§ **WORK ITEM**
Among the entries below, find the lines with the word "right" and copy them.

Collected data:
######
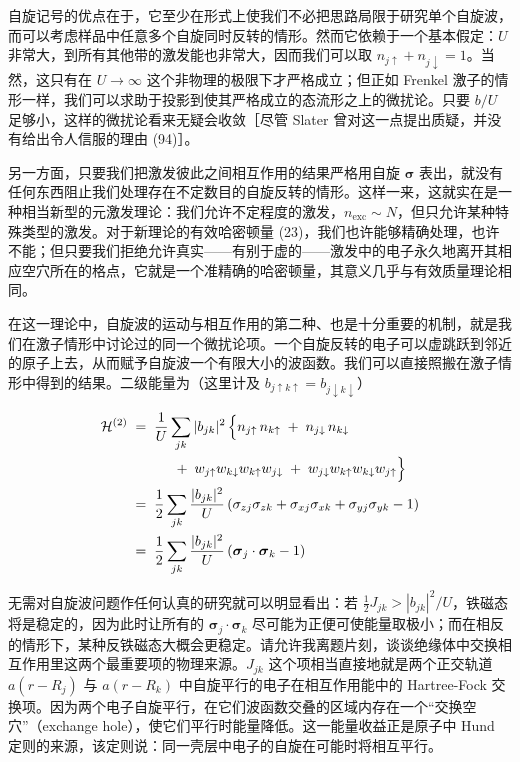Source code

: 自旋记号的优点在于，它至少在形式上使我们不必把思路局限于研究单个自旋波，而可以考虑样品中任意多个自旋同时反转的情形。然而它依赖于一个基本假定：$U$ 非常大，到所有其他带的激发能也非常大，因而我们可以取 $n_{j\uparrow} + n_{j\downarrow} = 1$。当然，这只有在 $U\to\infty$ 这个非物理的极限下才严格成立；但正如 Frenkel 激子的情形一样，我们可以求助于投影到使其严格成立的态流形之上的微扰论。只要 $b/U$ 足够小，这样的微扰论看来无疑会收敛［尽管 Slater 曾对这一点提出质疑，并没有给出令人信服的理由 (94)］。

另一方面，只要我们把激发彼此之间相互作用的结果严格用自旋 $\boldsymbol{\sigma}$ 表出，就没有任何东西阻止我们处理存在不定数目的自旋反转的情形。这样一来，这就实在是一种相当新型的元激发理论：我们允许不定程度的激发，$n_{\text{exc}}\sim N$，但只允许某种特殊类型的激发。对于新理论的有效哈密顿量 (23)，我们也许能够精确处理，也许不能；但只要我们拒绝允许真实——有别于虚的——激发中的电子永久地离开其相应空穴所在的格点，它就是一个准精确的哈密顿量，其意义几乎与有效质量理论相同。

在这一理论中，自旋波的运动与相互作用的第二种、也是十分重要的机制，就是我们在激子情形中讨论过的同一个微扰论项。一个自旋反转的电子可以虚跳跃到邻近的原子上去，从而赋予自旋波一个有限大小的波函数。我们可以直接照搬在激子情形中得到的结果。二级能量为（这里计及 $b_{j\uparrow k\uparrow} = b_{j\downarrow k\downarrow}$）

\begin{align*}
\mathcal{H}^{(2)} \;&=\; \frac{1}{U} \sum_{jk} |b_{jk}|^{2}\, \Bigl\{ n_{j\uparrow}\, n_{k\uparrow} \;+\; n_{j\downarrow}\, n_{k\downarrow} \\
&\qquad\quad +\; w_{j\uparrow} w_{k\downarrow} w_{k\uparrow} w_{j\downarrow} \;+\; w_{j\downarrow} w_{k\uparrow} w_{k\downarrow} w_{j\uparrow} \Bigr\} \\
&=\; \frac{1}{2} \sum_{jk} \frac{|b_{jk}|^{2}}{U}\left(\sigma_{zj}\sigma_{zk} + \sigma_{xj}\sigma_{xk} + \sigma_{yj}\sigma_{yk} - 1\right) \\
&=\; \frac{1}{2} \sum_{jk} \frac{|b_{jk}|^{2}}{U}\left(\boldsymbol{\sigma}_{j}\cdot\boldsymbol{\sigma}_{k} - 1\right)
\end{align*}

无需对自旋波问题作任何认真的研究就可以明显看出：若 $\frac{1}{2}J_{jk} > |b_{jk}|^{2}/U$，铁磁态将是稳定的，因为此时让所有的 $\boldsymbol{\sigma}_j\cdot\boldsymbol{\sigma}_k$ 尽可能为正便可使能量取极小；而在相反的情形下，某种反铁磁态大概会更稳定。请允许我离题片刻，谈谈绝缘体中交换相互作用里这两个最重要项的物理来源。$J_{jk}$ 这个项相当直接地就是两个正交轨道 $a(r-R_j)$ 与 $a(r-R_k)$ 中自旋平行的电子在相互作用能中的 Hartree-Fock 交换项。因为两个电子自旋平行，在它们波函数交叠的区域内存在一个“交换空穴”（exchange hole），使它们平行时能量降低。这一能量收益正是原子中 Hund 定则的来源，该定则说：同一壳层中电子的自旋在可能时将相互平行。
######
§ **WRITTEN RESPONSE**
&=\; \frac{1}{2} \sum_{jk} \frac{|b_{jk}|^{2}}{U}\left(\sigma_{zj}\sigma_{zk} + \sigma_{xj}\sigma_{xk} + \sigma_{yj}\sigma_{yk} - 1\right) \\
&=\; \frac{1}{2} \sum_{jk} \frac{|b_{jk}|^{2}}{U}\left(\boldsymbol{\sigma}_{j}\cdot\boldsymbol{\sigma}_{k} - 1\right)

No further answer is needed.